The Essential Novels
Page 111
“Great.” He pulled out his comlink and twisted it to the Justice’s command channel. “Tubrimi, come in. Tubrimi, do you read?”
A burst of static was his only reply. Mindor’s heavily ionized, metal-oxide-charged atmosphere made communications difficult at best; the power of a starship’s comm suite was required to broadcast an EM message more than a kilometer or two, especially during a dust storm, since the dust itself was mostly metal oxides, as well: remnants of meteorites and the barren rock they’d struck. He could actually see the caves where the crew had taken shelter, a couple of kilometers away through the rolling hills, but his comlink just didn’t have the juice to punch through. “Artoo! Tightbeam an alert to Tubrimi and Sthonnart! Tell them to break up the perimeter and retreat into the caves—”
Luke frowned. In the Force, a sudden surge of emotion …
Panic. Terror. Shock and rage—and there, at the crew’s caves, two kilometers away: flares of scarlet, flashes of actinic white …

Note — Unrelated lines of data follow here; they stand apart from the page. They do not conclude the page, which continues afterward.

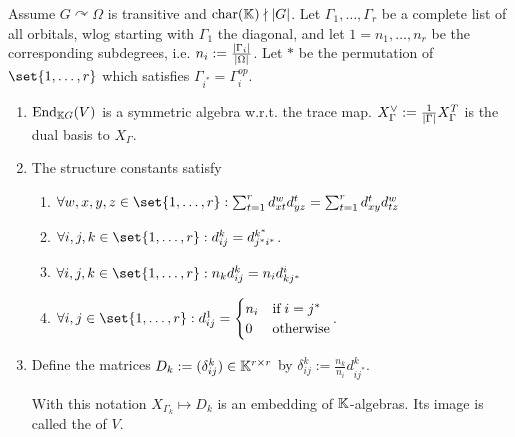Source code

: \documentclass[fontsize=11pt,fleqn,a4paper]{scrartcl}
\begin{document}
\begin{theoremdef}
Assume $G\curvearrowright\Omega$ is transitive and $\operatorname{char}(\mathbb{K}) \nmid \lvert G\rvert$. Let $\Gamma_1,\ldots,\Gamma_r$ be a complete list of all orbitals, wlog starting with $\Gamma_1$ the diagonal, and let $1=n_1, \ldots, n_r$ be the corresponding subdegrees, i.e. $n_i:=\frac{\lvert\Gamma_i\rvert}{\lvert\Omega\rvert}$. Let $\ast$ be the permutation of $\set{1,\ldots,r}$ which satisfies $\Gamma_{i^\ast} = \Gamma_i^{op}$.
\begin{enumerate}
\item $\operatorname{End}_{\mathbb{K} G}(V)$ is a symmetric algebra w.r.t. the trace map. $X_\Gamma^\vee := \frac{1}{\lvert\Gamma\rvert}X_\Gamma^T$ is the dual basis to $X_\Gamma$.
\item The structure constants satisfy
	\begin{enumerate}
	\item $\forall w,x,y,z\in\set{1,\ldots,r}: \sum_{t=1}^r d_{xt}^w d_{yz}^t = \sum_{t=1}^r d_{xy}^t d_{tz}^w$
	\item $\forall i,j,k\in\set{1,\ldots,r}: d_{ij}^k = d_{j^\ast i^\ast}^{k^\ast}$.
	\item $\forall i,j,k\in\set{1,\ldots,r}: n_k d_{ij}^k = n_i d_{kj^\ast}^i$
	\item $\forall i,j\in\set{1,\ldots,r}: d_{ij}^1 = \begin{cases} n_i & \text{if}\;i = j^\ast \\ 0 & \text{otherwise}\end{cases}$.
	\end{enumerate}
\item Define the matrices $D_k := (\delta_{ij}^k) \in \mathbb{K}^{r\times r}$ by $\delta_{ij}^k := \tfrac{n_k}{n_i}d_{ij^\ast}^k$.

With this notation $X_{\Gamma_k} \mapsto D_k$ is an embedding of $\mathbb{K}$-algebras. Its image is called the  of $V$.
\end{enumerate}
\end{theoremdef}
\end{document}
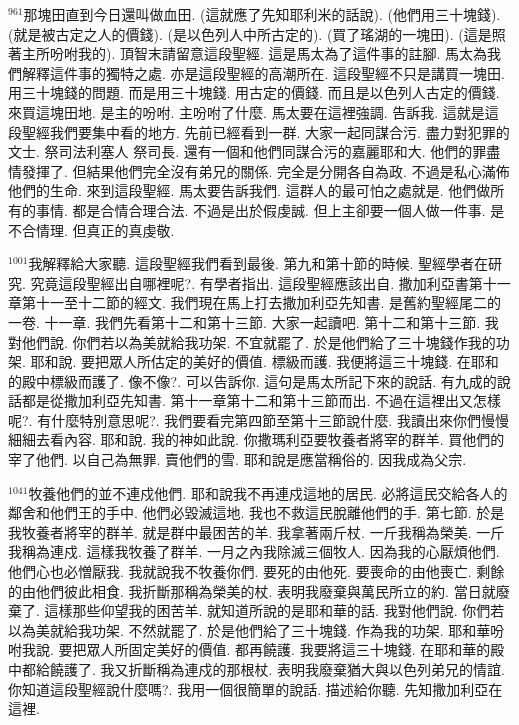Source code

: \documentclass{book}
\begin{document}
$^{961}$那塊田直到今日還叫做血田.
(這就應了先知耶利米的話說).
(他們用三十塊錢).
(就是被古定之人的價錢).
(是以色列人中所古定的).
(買了瑤湖的一塊田).
(這是照著主所吩咐我的).
頂智末請留意這段聖經.
這是馬太為了這件事的註腳.
馬太為我們解釋這件事的獨特之處.
亦是這段聖經的高潮所在.
這段聖經不只是講買一塊田.
用三十塊錢的問題.
而是用三十塊錢.
用古定的價錢.
而且是以色列人古定的價錢.
來買這塊田地.
是主的吩咐.
主吩咐了什麼.
馬太要在這裡強調.
告訴我.
這就是這段聖經我們要集中看的地方.
先前已經看到一群.
大家一起同謀合污.
盡力對犯罪的文士.
祭司法利塞人 祭司長.
還有一個和他們同謀合污的嘉麗耶和大.
他們的罪盡情發揮了.
但結果他們完全沒有弟兄的關係.
完全是分開各自為政.
不過是私心滿佈他們的生命.
來到這段聖經.
馬太要告訴我們.
這群人的最可怕之處就是.
他們做所有的事情.
都是合情合理合法.
不過是出於假虔誠.
但上主卻要一個人做一件事.
是不合情理.
但真正的真虔敬.

$^{1001}$我解釋給大家聽.
這段聖經我們看到最後.
第九和第十節的時候.
聖經學者在研究.
究竟這段聖經出自哪裡呢?.
有學者指出.
這段聖經應該出自.
撒加利亞書第十一章第十一至十二節的經文.
我們現在馬上打去撒加利亞先知書.
是舊約聖經尾二的一卷.
十一章.
我們先看第十二和第十三節.
大家一起讀吧.
第十二和第十三節.
我對他們說.
你們若以為美就給我功架.
不宜就罷了.
於是他們給了三十塊錢作我的功架.
耶和說.
要把眾人所估定的美好的價值.
標級而護.
我便將這三十塊錢.
在耶和的殿中標級而護了.
像不像?.
可以告訴你.
這句是馬太所記下來的說話.
有九成的說話都是從撒加利亞先知書.
第十一章第十二和第十三節而出.
不過在這裡出又怎樣呢?.
有什麼特別意思呢?.
我們要看完第四節至第十三節說什麼.
我讀出來你們慢慢細細去看內容.
耶和說.
我的神如此說.
你撒瑪利亞要牧養者將宰的群羊.
買他們的宰了他們.
以自己為無罪.
賣他們的雪.
耶和說是應當稱俗的.
因我成為父宗.

$^{1041}$牧養他們的並不連戍他們.
耶和說我不再連戍這地的居民.
必將這民交給各人的鄰舍和他們王的手中.
他們必毀滅這地.
我也不救這民脫離他們的手.
第七節.
於是我牧養者將宰的群羊.
就是群中最困苦的羊.
我拿著兩斤杖.
一斤我稱為榮美.
一斤我稱為連戍.
這樣我牧養了群羊.
一月之內我除滅三個牧人.
因為我的心厭煩他們.
他們心也必憎厭我.
我就說我不牧養你們.
要死的由他死.
要喪命的由他喪亡.
剩餘的由他們彼此相食.
我折斷那稱為榮美的杖.
表明我廢棄與萬民所立的約.
當日就廢棄了.
這樣那些仰望我的困苦羊.
就知道所說的是耶和華的話.
我對他們說.
你們若以為美就給我功架.
不然就罷了.
於是他們給了三十塊錢.
作為我的功架.
耶和華吩咐我說.
要把眾人所固定美好的價值.
都再饒護.
我要將這三十塊錢.
在耶和華的殿中都給饒護了.
我又折斷稱為連戍的那根杖.
表明我廢棄猶大與以色列弟兄的情誼.
你知道這段聖經說什麼嗎?.
我用一個很簡單的說話.
描述給你聽.
先知撒加利亞在這裡.
\end{document}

Blasterfire. Thermal detonators.
Battle.
Terroo-oo-weet?
“Don’t wait for confirmation. Just get under cover,” Luke said, leaping from the crater’s rim. “I’ll tell them myself.”
He drew his lightsaber as he ran.
Lieutenant Tubrimi crumpled the transcript of the decrypted burst signal in his good hand as he stood up. “All right, you heard the orders,” he said to the pair of ensigns managing the comm gear, his great black eyes swirling straight forward for emphasis. “Get everything packed up and moved into the caves on the double! Everything out of sight until we get a command-coded recall beacon.”
Every step jabbed a lance through his broken shoulder, despite the emergency foam-cast a marine corpsman had sprayed on. Maybe later, there might be some bacta left after the wounded had been stabilized. “Major,” he called as he approached the cave mouth. “General Skywalker’s orders are to set up a—”
He stopped, and his voice trailed away. The cave was empty.
The corpsmen were gone. Even the wounded had just … vanished, leaving behind only a litter of emergency blankets, water packs, and used bacta patches. Tubrimi gaped. “Major Sthonnart? Hey, what’s going on? Are you in there?”
From behind him, all at once: blasterfire on full auto. The ear-shattering blasts of thermal dets. Shouted orders, and the cut-short screams of wounded marines. He whirled back to where the ensigns had been taking down the comm dish unit. They were gone, both of them; the comm dish lay on its side, rocking in the gritty breeze. “Hey—”
He scrambled over a fold of ground just in time to see one of the ensigns—on his back, eyes wide and staring—sink into the solid stone beneath him as though the volcanic rock were only thick oil. He leapt for the ensign’s hand, but before he could get there the ensign had sunk from view—and the rock that closed over where he had gone was solid and cool. As Tubrimi stood up again, looking around wildly for any sign of the hundreds of sailors and marines, something touched his ankle, and darkness exploded across his brain.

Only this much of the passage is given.